Saved entries:
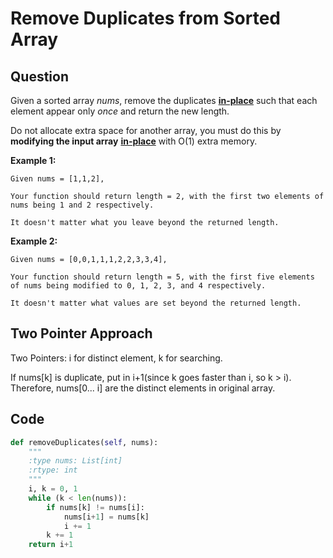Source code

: # Remove Duplicates from Sorted Array

## Question

Given a sorted array _nums_, remove the duplicates [**in-place**](https://en.wikipedia.org/wiki/In-place_algorithm) such that each element appear only _once_ and return the new length.

Do not allocate extra space for another array, you must do this by **modifying the input array** [**in-place**](https://en.wikipedia.org/wiki/In-place_algorithm) with O\(1\) extra memory.

**Example 1:**

```text
Given nums = [1,1,2],

Your function should return length = 2, with the first two elements of nums being 1 and 2 respectively.

It doesn't matter what you leave beyond the returned length.
```

**Example 2:**

```text
Given nums = [0,0,1,1,1,2,2,3,3,4],

Your function should return length = 5, with the first five elements of nums being modified to 0, 1, 2, 3, and 4 respectively.

It doesn't matter what values are set beyond the returned length.
```

## Two Pointer Approach

Two Pointers: i for distinct element, k for searching. 

If nums\[k\] is duplicate, put in i+1\(since k goes faster than i, so k &gt; i\). Therefore, nums\[0... i\] are the distinct elements in original array. 

## Code 

```python
def removeDuplicates(self, nums):
    """
    :type nums: List[int]
    :rtype: int
    """
    i, k = 0, 1
    while (k < len(nums)):
        if nums[k] != nums[i]:
            nums[i+1] = nums[k]
            i += 1
        k += 1
    return i+1
```

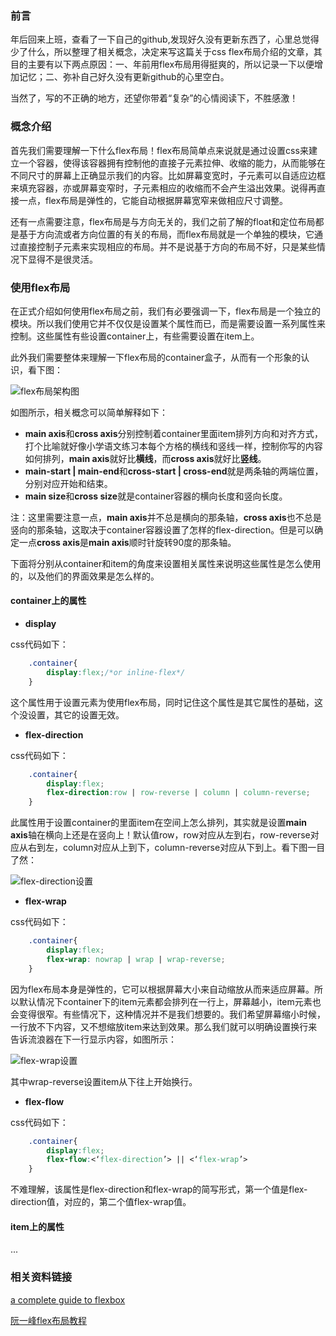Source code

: ### 前言

年后回来上班，查看了一下自己的github,发现好久没有更新东西了，心里总觉得少了什么，所以整理了相关概念，决定来写这篇关于css flex布局介绍的文章，其目的主要有以下两点原因：一、年前用flex布局用得挺爽的，所以记录一下以便增加记忆；二、弥补自己好久没有更新github的心里空白。

当然了，写的不正确的地方，还望你带着“复杂”的心情阅读下，不胜感激！

### 概念介绍

首先我们需要理解一下什么flex布局！flex布局简单点来说就是通过设置css来建立一个容器，使得该容器拥有控制他的直接子元素拉伸、收缩的能力，从而能够在不同尺寸的屏幕上正确显示我们的内容。比如屏幕变宽时，子元素可以自适应边框来填充容器，亦或屏幕变窄时，子元素相应的收缩而不会产生溢出效果。说得再直接一点，flex布局是弹性的，它能自动根据屏幕宽窄来做相应尺寸调整。

还有一点需要注意，flex布局是与方向无关的，我们之前了解的float和定位布局都是基于方向流或者方向位置的有关的布局，而flex布局就是一个单独的模块，它通过直接控制子元素来实现相应的布局。并不是说基于方向的布局不好，只是某些情况下显得不是很灵活。

### 使用flex布局

在正式介绍如何使用flex布局之前，我们有必要强调一下，flex布局是一个独立的模块。所以我们使用它并不仅仅是设置某个属性而已，而是需要设置一系列属性来控制。这些属性有些设置container上，有些需要设置在item上。

此外我们需要整体来理解一下flex布局的container盒子，从而有一个形象的认识，看下图：

![flex布局架构图](https://cdn.css-tricks.com/wp-content/uploads/2011/08/flexbox.png)

如图所示，相关概念可以简单解释如下：

* **main axis**和**cross axis**分别控制着container里面item排列方向和对齐方式，打个比喻就好像小学语文练习本每个方格的横线和竖线一样，控制你写的内容如何排列，**main axis**就好比**横线**，而**cross axis**就好比**竖线**。
* **main-start | main-end**和**cross-start | cross-end**就是两条轴的两端位置，分别对应开始和结束。
* **main size**和**cross size**就是container容器的横向长度和竖向长度。

注：这里需要注意一点，**main axis**并不总是横向的那条轴，**cross axis**也不总是竖向的那条轴，这取决于container容器设置了怎样的flex-direction。但是可以确定一点**cross axis**是**main axis**顺时针旋转90度的那条轴。

下面将分别从container和item的角度来设置相关属性来说明这些属性是怎么使用的，以及他们的界面效果是怎么样的。

#### container上的属性

* **display**

css代码如下：

```css
    .container{
        display:flex;/*or inline-flex*/
    }
```
这个属性用于设置元素为使用flex布局，同时记住这个属性是其它属性的基础，这个没设置，其它的设置无效。

* **flex-direction**

css代码如下：

```css
    .container{
        display:flex;
        flex-direction:row | row-reverse | column | column-reverse;
    }
```

此属性用于设置container的里面item在空间上怎么排列，其实就是设置**main axis**轴在横向上还是在竖向上！默认值row，row对应从左到右，row-reverse对应从右到左，column对应从上到下，column-reverse对应从下到上。看下图一目了然：

![flex-direction设置](https://css-tricks.com/wp-content/uploads/2013/04/flex-direction2.svg)

* **flex-wrap**

css代码如下：

```css
    .container{
        display:flex;
        flex-wrap: nowrap | wrap | wrap-reverse;
    }
```

因为flex布局本身是弹性的，它可以根据屏幕大小来自动缩放从而来适应屏幕。所以默认情况下container下的item元素都会排列在一行上，屏幕越小，item元素也会变得很窄。有些情况下，这种情况并不是我们想要的。我们希望屏幕缩小时候，一行放不下内容，又不想缩放item来达到效果。那么我们就可以明确设置换行来告诉流浪器在下一行显示内容，如图所示：

![flex-wrap设置](https://css-tricks.com/wp-content/uploads/2014/05/flex-wrap.svg)

其中wrap-reverse设置item从下往上开始换行。

* **flex-flow**

css代码如下：

```css
    .container{
        display:flex;
        flex-flow:<‘flex-direction’> || <‘flex-wrap’>
    }
```

不难理解，该属性是flex-direction和flex-wrap的简写形式，第一个值是flex-direction值，对应的，第二个值flex-wrap值。

#### item上的属性

...

### 相关资料链接

 [a complete guide to flexbox](https://css-tricks.com/snippets/css/a-guide-to-flexbox/)

 [阮一峰flex布局教程](http://www.ruanyifeng.com/blog/2015/07/flex-grammar.html)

=== Work to be completed ===
Write out, word for word, the lines from the first line of the entries through the one containing "Given a sorted", both included. Leave out the pictures.

=== Solution for this exercise ===
Source code

: # Remove Duplicates from Sorted Array

## Question

Given a sorted array _nums_, remove the duplicates [**in-place**](https://en.wikipedia.org/wiki/In-place_algorithm) such that each element appear only _once_ and return the new length.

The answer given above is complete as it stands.